A half adder is implemented with XOR and AND gates. A full adder is implemented with two half adders and one OR gate. The propagation delay of an XOR gate is twice that of an AND/OR gate. The propagation delay of an AND/OR gate is $1.2$ microseconds. A $4$-bit-ripple-carry binary adder is implemented by using four full adders. The total propagation time of this $4$-bit binary adder in microseconds is ______.

Comments

In Ripple carry adder, a stage doesn’t wait for the “full output” of previous stage. It only waits for the previous stage’s carry to reach to itself.
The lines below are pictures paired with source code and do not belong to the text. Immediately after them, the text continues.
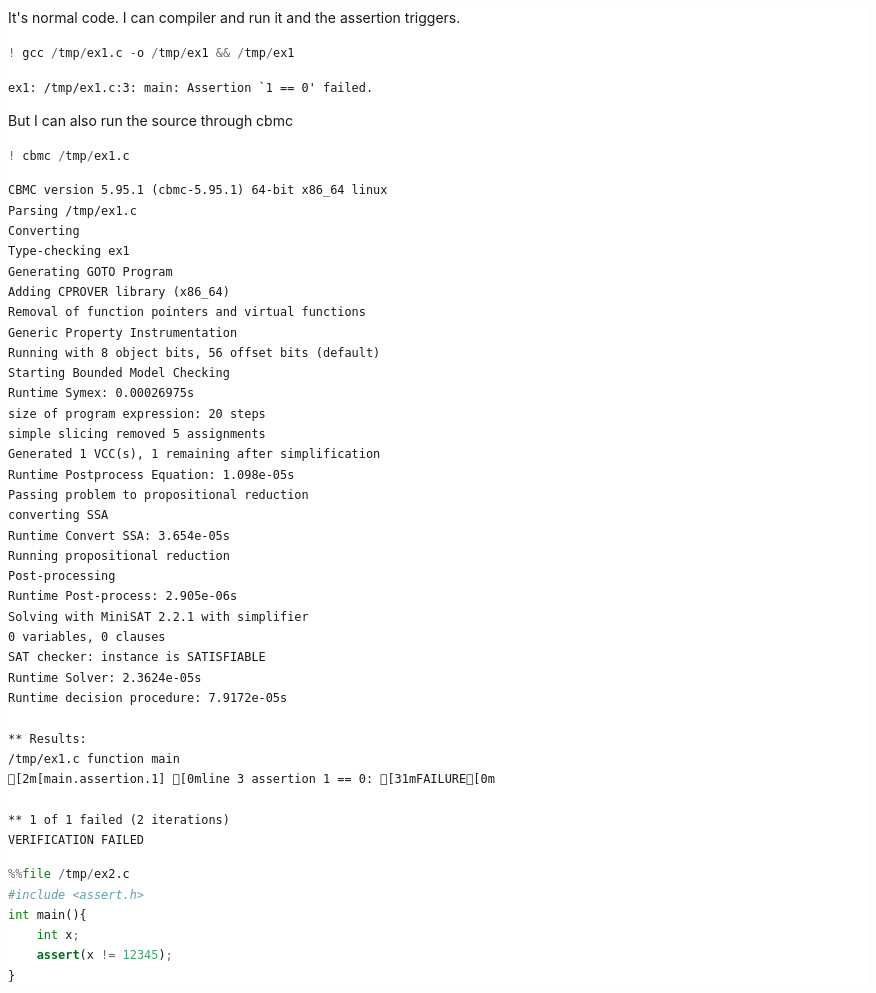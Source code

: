 It's normal code. I can compiler and run it and the assertion triggers.


```python
! gcc /tmp/ex1.c -o /tmp/ex1 && /tmp/ex1
```

    ex1: /tmp/ex1.c:3: main: Assertion `1 == 0' failed.


But I can also run the source through cbmc 


```python
! cbmc /tmp/ex1.c
```

    CBMC version 5.95.1 (cbmc-5.95.1) 64-bit x86_64 linux
    Parsing /tmp/ex1.c
    Converting
    Type-checking ex1
    Generating GOTO Program
    Adding CPROVER library (x86_64)
    Removal of function pointers and virtual functions
    Generic Property Instrumentation
    Running with 8 object bits, 56 offset bits (default)
    Starting Bounded Model Checking
    Runtime Symex: 0.00026975s
    size of program expression: 20 steps
    simple slicing removed 5 assignments
    Generated 1 VCC(s), 1 remaining after simplification
    Runtime Postprocess Equation: 1.098e-05s
    Passing problem to propositional reduction
    converting SSA
    Runtime Convert SSA: 3.654e-05s
    Running propositional reduction
    Post-processing
    Runtime Post-process: 2.905e-06s
    Solving with MiniSAT 2.2.1 with simplifier
    0 variables, 0 clauses
    SAT checker: instance is SATISFIABLE
    Runtime Solver: 2.3624e-05s
    Runtime decision procedure: 7.9172e-05s
    
    ** Results:
    /tmp/ex1.c function main
    [2m[main.assertion.1] [0mline 3 assertion 1 == 0: [31mFAILURE[0m
    
    ** 1 of 1 failed (2 iterations)
    VERIFICATION FAILED



```python
%%file /tmp/ex2.c
#include <assert.h>
int main(){
    int x;
    assert(x != 12345);
}
```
Now, carry generated by our current stage can be written in 2 ways:-           

  1)Carry generated= $xy + $ $(x$$\bigoplus$$y)C_{in}$                2)Carry generated=  $xy+yC_{in} +xC_{in}$       where $C_{in}$ is carry received by our current stage

Using 1st way, delay in carry generation would be 4.8$us$  and  by using 2nd way, delay in carry generation would be 2.4$us$. So, answer should be according to 2.4$us$ delay(better than 4.8$us$ delay).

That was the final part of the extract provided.